SOURCE MATERIAL –
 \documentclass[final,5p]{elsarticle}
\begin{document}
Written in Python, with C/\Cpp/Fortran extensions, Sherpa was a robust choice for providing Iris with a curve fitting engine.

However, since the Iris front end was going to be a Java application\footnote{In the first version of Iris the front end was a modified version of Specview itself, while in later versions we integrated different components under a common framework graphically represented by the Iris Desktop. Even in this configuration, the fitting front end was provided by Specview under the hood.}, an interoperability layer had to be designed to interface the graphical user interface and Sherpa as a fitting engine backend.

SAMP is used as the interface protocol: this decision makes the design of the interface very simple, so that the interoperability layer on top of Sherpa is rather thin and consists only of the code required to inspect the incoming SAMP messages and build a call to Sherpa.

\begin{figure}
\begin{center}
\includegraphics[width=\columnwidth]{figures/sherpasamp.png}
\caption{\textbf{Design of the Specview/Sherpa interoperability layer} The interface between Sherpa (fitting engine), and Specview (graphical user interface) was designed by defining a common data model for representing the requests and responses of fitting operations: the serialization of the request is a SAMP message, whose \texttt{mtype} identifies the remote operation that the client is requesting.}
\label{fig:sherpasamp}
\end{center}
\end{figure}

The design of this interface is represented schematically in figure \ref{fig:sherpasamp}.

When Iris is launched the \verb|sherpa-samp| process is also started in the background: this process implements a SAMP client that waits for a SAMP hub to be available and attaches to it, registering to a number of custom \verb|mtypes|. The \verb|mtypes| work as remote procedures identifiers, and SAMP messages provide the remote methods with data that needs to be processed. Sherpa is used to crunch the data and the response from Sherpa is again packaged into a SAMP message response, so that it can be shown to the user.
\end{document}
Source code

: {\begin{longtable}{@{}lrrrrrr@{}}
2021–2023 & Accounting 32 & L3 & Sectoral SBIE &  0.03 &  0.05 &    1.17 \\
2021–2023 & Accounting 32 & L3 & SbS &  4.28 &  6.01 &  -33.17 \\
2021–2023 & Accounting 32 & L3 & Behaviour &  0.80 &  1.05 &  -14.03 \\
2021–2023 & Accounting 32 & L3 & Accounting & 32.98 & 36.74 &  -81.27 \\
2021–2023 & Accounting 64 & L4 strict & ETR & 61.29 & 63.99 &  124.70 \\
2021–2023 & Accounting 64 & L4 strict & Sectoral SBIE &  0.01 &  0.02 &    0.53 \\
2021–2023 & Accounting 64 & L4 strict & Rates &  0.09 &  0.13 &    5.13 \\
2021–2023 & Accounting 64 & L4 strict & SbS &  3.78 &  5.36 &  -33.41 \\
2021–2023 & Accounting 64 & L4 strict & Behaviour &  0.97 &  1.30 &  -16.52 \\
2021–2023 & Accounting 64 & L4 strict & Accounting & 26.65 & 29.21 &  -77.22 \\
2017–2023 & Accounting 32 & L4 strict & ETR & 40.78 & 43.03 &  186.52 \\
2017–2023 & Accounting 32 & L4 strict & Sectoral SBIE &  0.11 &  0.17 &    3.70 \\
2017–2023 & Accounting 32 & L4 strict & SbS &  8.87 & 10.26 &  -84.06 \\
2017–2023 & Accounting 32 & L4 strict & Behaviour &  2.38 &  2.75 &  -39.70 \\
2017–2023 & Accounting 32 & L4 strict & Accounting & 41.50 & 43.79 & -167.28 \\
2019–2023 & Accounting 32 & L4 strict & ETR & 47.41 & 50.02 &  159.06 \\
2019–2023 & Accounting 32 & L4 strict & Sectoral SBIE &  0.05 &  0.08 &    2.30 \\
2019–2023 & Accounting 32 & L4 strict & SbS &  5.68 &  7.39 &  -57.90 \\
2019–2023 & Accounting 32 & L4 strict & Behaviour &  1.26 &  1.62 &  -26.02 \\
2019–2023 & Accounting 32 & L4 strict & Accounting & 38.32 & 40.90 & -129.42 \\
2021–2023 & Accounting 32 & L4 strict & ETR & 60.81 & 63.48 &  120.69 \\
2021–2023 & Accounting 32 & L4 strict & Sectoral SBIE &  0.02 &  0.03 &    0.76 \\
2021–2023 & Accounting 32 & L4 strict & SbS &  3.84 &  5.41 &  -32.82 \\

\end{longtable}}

WHAT THE TASK REQUIRES – Only the lines holding the string "Behaviour" are needed; copy each of them from the material above.

FINAL ANSWER –
2021–2023 & Accounting 32 & L3 & Behaviour &  0.80 &  1.05 &  -14.03 \\
2021–2023 & Accounting 64 & L4 strict & Behaviour &  0.97 &  1.30 &  -16.52 \\
2017–2023 & Accounting 32 & L4 strict & Behaviour &  2.38 &  2.75 &  -39.70 \\
2019–2023 & Accounting 32 & L4 strict & Behaviour &  1.26 &  1.62 &  -26.02 \\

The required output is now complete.